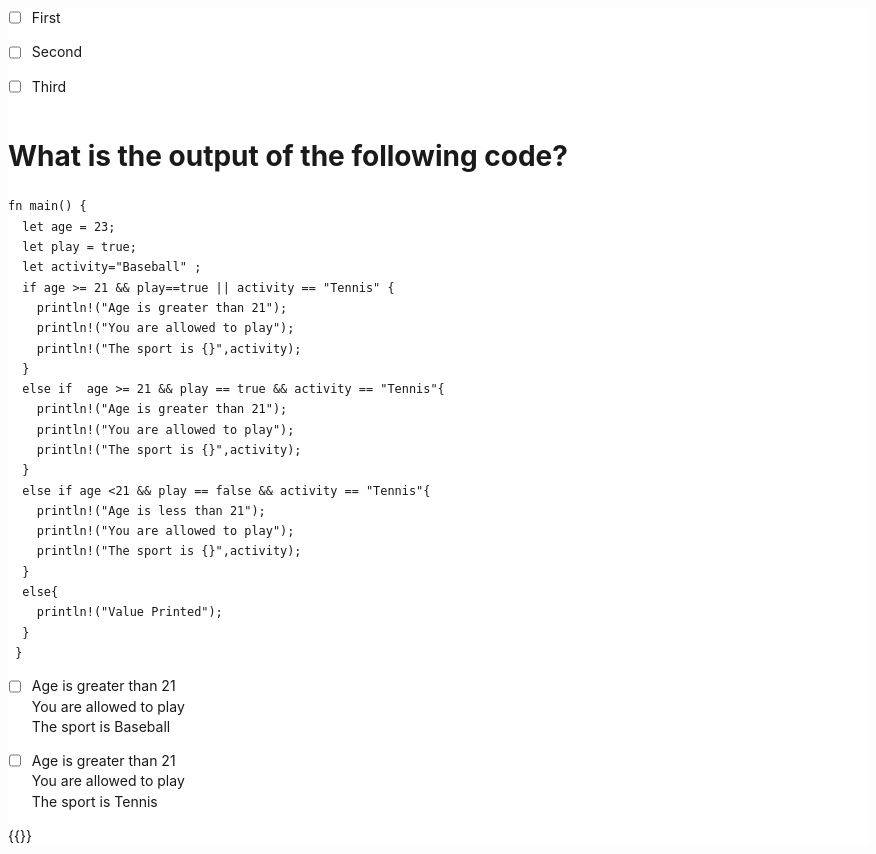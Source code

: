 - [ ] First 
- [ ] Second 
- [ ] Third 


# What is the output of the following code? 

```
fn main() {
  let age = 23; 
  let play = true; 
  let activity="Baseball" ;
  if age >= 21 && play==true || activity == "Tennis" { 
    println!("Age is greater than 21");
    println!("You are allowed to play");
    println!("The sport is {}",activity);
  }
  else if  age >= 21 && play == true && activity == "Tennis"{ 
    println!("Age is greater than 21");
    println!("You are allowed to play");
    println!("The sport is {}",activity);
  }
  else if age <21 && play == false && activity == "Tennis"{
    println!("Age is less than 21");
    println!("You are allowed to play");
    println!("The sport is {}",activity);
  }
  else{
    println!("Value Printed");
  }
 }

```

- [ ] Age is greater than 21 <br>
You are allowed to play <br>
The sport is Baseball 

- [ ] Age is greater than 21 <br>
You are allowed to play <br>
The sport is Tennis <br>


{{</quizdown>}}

What the task asks -
From the records above, pull out each line that has "Tennis".

Response for this exercise -
  if age >= 21 && play==true || activity == "Tennis" { 
  else if  age >= 21 && play == true && activity == "Tennis"{ 
  else if age <21 && play == false && activity == "Tennis"{
The sport is Tennis <br>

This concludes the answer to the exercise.